Conn. School District Sued Over Megachurch Selection

Americans United for Separation of Church and State, the American Civil Liberties Union, and the ACLU of Connecticut have filed a lawsuit in federal court over a public school district's decision to hold this year's graduation ceremonies in a Christian megachurch.

The groups, which filed suit Wednesday on behalf of two Enfield High School seniors and three parents, are charging that the Enfield Public Schools' decision to hold their graduation ceremonies at First Cathedral in Bloomfield "excessively entangle[s]" the district with religion and is – for a number of reasons – in violation of the Establishment Clause of the Constitution.

"Public school students have a right to attend their graduation without feeling like they're taking part in a religious service," says the Rev. Barry W. Lynn, executive director of Americans United. "The use of a church for this important milestone is clearly inappropriate."

The American Center for Law and Justice, which is defending the district, however, insists that the use of First Cathedral, also known as the First Baptist Church of Hartford, does not constitute a violation of the Establishment Clause.

It says the main reason the Enfield School District chose to hold graduation at First Cathedral was financial. The church, ACLJ argues, is $8,000 to $40,000 cheaper than holding graduations at comparable facilities – a claim that AU rejects.

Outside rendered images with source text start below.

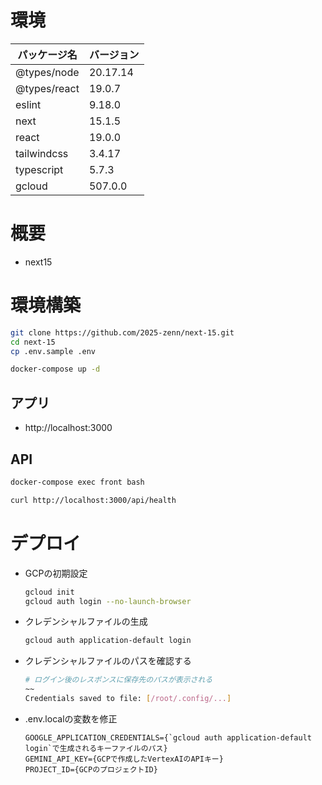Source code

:# 環境

| パッケージ名 | バージョン |
|------------|-----------|
| @types/node | 20.17.14 |
| @types/react | 19.0.7 |
| eslint | 9.18.0 |
| next | 15.1.5 |
| react | 19.0.0 |
| tailwindcss | 3.4.17 |
| typescript | 5.7.3 |
| gcloud | 507.0.0 |

# 概要

- next15

# 環境構築

```bash
git clone https://github.com/2025-zenn/next-15.git
cd next-15
cp .env.sample .env
```

```bash
docker-compose up -d
```

## アプリ

- http://localhost:3000

## API

```bash
docker-compose exec front bash
```

```bash
curl http://localhost:3000/api/health
```

# デプロイ

- GCPの初期設定

    ```bash
    gcloud init
    gcloud auth login --no-launch-browser
    ```

- クレデンシャルファイルの生成

    ```bash
    gcloud auth application-default login
    ```

- クレデンシャルファイルのパスを確認する

    ```bash
    # ログイン後のレスポンスに保存先のパスが表示される
    ~~
    Credentials saved to file: [/root/.config/...]
    ```

- .env.localの変数を修正

    ```.env.local
    GOOGLE_APPLICATION_CREDENTIALS={`gcloud auth application-default login`で生成されるキーファイルのパス}
    GEMINI_API_KEY={GCPで作成したVertexAIのAPIキー}
    PROJECT_ID={GCPのプロジェクトID}
    ```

The Baptist megachurch also reportedly provides "the best amenities," including ample seating and parking, advanced audio visual capabilities and "general comfort for graduates and their families."

Furthermore, student support for the cathedral venue was found to be very strong. Student Board of Education representatives from both Enfield and Fermi High School stated that, after polling their fellow classmates, the vast majority wanted graduation to be held at the church. Also, students at both high schools signed a petition in support of the church venue.

"The law in this area is clear and well established and the United States Supreme Court has decided numerous cases involving public schools and the Establishment Clause," says ACLJ Senior Counsel Vince McCarthy, representing the school district. "Once again, those seeking to marginalize religion in America have turned the clearly secular use of a religious building into needless litigation."

According to the Establishment Clause of the U.S. Constitution's First Amendment, "Congress shall make no law respecting an establishment of religion." The prohibition, through the Due Process Clause of the U.S. Constitution's Fourteenth Amendment, applies to the official acts of local governmental entities, including public schools.

The case is Does v. Enfield Public Schools.